(Rendered images with source text)
——

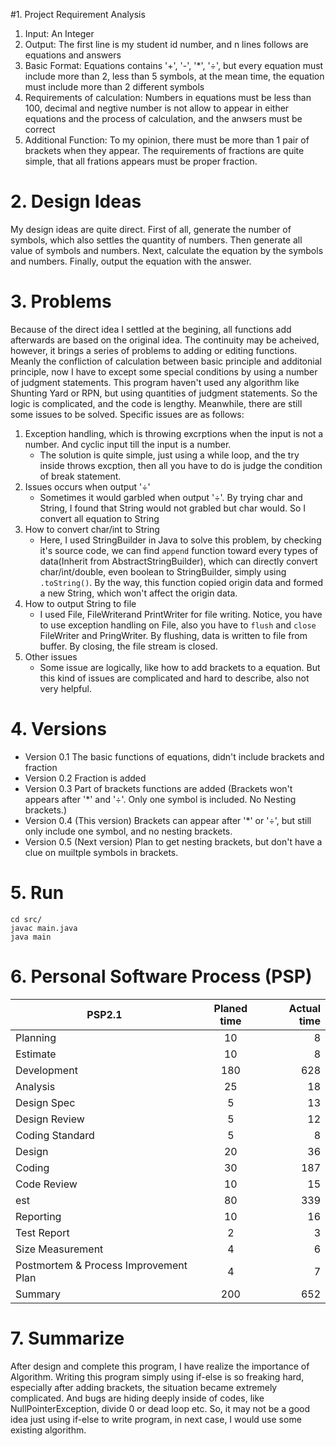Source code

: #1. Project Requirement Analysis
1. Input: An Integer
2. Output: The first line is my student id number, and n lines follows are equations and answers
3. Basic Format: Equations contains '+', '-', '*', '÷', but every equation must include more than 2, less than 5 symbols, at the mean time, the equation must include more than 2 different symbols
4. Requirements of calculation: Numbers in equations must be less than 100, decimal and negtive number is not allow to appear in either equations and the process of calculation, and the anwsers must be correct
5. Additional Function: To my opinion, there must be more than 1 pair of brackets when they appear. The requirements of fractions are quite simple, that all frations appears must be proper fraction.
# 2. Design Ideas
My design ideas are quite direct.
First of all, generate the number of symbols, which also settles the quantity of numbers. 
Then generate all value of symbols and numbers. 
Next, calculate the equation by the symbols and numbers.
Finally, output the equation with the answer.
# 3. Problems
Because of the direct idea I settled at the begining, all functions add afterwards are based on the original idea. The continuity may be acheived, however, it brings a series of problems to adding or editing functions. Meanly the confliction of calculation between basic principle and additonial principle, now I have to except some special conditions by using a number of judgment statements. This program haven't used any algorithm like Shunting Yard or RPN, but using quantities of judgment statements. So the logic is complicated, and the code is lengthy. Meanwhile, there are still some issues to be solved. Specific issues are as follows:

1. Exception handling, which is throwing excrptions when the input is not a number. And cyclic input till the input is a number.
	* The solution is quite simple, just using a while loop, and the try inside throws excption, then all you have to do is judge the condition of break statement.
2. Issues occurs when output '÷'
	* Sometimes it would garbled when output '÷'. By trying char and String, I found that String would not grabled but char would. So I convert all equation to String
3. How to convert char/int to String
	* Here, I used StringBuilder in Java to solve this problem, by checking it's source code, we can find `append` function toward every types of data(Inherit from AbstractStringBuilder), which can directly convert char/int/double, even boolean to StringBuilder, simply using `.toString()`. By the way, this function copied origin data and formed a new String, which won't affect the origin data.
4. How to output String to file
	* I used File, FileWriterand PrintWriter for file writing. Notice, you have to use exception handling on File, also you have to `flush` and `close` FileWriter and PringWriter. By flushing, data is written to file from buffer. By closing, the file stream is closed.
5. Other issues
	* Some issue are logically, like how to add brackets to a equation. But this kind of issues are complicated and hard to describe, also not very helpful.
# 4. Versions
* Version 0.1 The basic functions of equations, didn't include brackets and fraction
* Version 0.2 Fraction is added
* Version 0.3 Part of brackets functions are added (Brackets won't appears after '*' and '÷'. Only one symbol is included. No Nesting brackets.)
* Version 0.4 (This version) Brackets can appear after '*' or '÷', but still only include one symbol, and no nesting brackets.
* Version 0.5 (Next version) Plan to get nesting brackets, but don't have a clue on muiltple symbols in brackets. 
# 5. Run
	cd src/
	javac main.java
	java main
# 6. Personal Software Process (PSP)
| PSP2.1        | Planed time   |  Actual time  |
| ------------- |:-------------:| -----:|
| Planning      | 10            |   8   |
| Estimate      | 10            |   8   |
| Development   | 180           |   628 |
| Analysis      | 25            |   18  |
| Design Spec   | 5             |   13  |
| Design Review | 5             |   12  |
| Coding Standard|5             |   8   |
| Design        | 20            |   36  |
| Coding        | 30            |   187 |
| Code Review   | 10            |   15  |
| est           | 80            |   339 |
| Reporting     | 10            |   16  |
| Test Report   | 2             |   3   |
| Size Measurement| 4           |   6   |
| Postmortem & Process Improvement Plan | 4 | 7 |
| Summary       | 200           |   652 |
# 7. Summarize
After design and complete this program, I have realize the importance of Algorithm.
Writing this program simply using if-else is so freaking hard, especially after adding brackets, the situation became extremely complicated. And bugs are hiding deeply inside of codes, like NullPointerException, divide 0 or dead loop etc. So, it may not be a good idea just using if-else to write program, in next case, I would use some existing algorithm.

——

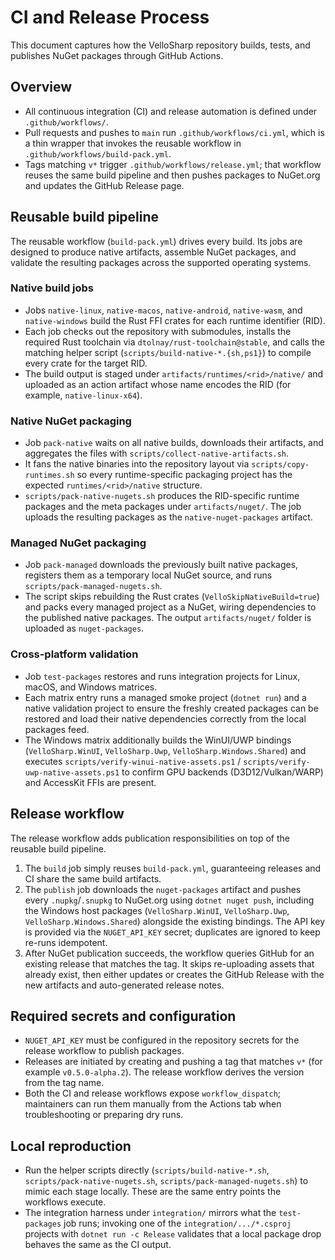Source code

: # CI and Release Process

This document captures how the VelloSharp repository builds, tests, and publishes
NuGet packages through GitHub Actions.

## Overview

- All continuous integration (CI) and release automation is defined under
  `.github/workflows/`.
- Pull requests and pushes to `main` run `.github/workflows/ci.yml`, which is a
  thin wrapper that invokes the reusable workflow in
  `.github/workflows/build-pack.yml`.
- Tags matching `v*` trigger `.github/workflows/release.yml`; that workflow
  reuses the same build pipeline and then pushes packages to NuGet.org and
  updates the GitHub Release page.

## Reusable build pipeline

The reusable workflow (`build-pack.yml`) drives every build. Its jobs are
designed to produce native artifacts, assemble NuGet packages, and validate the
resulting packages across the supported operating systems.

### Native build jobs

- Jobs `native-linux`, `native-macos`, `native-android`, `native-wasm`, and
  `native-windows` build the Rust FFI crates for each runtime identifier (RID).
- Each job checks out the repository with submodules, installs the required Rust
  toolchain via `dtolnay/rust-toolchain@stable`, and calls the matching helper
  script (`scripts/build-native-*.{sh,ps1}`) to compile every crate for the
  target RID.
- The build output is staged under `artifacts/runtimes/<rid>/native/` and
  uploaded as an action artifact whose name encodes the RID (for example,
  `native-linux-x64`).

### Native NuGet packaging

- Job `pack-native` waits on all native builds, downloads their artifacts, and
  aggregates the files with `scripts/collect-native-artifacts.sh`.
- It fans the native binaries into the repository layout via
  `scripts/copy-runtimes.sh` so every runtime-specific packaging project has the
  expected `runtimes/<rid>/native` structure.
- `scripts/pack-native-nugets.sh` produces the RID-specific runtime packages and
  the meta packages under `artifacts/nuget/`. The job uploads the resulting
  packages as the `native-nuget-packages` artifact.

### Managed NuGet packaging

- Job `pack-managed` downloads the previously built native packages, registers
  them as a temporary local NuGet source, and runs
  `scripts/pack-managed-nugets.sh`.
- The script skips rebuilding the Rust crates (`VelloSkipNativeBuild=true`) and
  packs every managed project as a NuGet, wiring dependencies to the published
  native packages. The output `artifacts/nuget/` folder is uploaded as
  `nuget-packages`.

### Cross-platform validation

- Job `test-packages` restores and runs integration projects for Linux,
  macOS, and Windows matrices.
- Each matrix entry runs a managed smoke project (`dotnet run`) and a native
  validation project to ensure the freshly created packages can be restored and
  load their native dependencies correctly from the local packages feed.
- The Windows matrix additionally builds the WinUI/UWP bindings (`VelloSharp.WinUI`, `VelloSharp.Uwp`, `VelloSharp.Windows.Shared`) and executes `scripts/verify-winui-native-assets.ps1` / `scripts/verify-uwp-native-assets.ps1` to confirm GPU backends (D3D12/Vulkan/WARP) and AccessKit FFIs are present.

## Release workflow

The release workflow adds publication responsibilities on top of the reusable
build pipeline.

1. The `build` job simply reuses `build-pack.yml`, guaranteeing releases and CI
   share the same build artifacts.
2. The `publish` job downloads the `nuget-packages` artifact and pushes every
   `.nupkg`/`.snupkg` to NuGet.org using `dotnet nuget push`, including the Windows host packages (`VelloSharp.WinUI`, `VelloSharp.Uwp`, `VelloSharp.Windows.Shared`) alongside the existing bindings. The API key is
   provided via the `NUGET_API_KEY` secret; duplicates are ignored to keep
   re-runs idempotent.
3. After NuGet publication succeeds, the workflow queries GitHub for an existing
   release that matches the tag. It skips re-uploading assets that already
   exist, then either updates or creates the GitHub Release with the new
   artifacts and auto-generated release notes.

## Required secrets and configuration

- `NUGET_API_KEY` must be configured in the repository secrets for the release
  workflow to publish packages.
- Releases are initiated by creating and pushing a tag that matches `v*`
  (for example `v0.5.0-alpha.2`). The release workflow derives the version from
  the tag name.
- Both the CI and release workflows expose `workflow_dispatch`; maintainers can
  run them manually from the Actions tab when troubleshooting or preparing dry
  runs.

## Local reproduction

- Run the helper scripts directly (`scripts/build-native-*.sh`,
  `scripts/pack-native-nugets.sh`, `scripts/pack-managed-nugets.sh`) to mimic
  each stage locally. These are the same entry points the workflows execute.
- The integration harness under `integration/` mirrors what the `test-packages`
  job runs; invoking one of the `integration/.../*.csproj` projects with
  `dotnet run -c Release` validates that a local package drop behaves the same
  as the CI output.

——

The output should be exactly the lines above from the line containing "Its jobs are" to the line containing "runtime identifier (RID).", inclusive, with no other lines.

The reusable workflow (`build-pack.yml`) drives every build. Its jobs are
designed to produce native artifacts, assemble NuGet packages, and validate the
resulting packages across the supported operating systems.

### Native build jobs

- Jobs `native-linux`, `native-macos`, `native-android`, `native-wasm`, and
  `native-windows` build the Rust FFI crates for each runtime identifier (RID).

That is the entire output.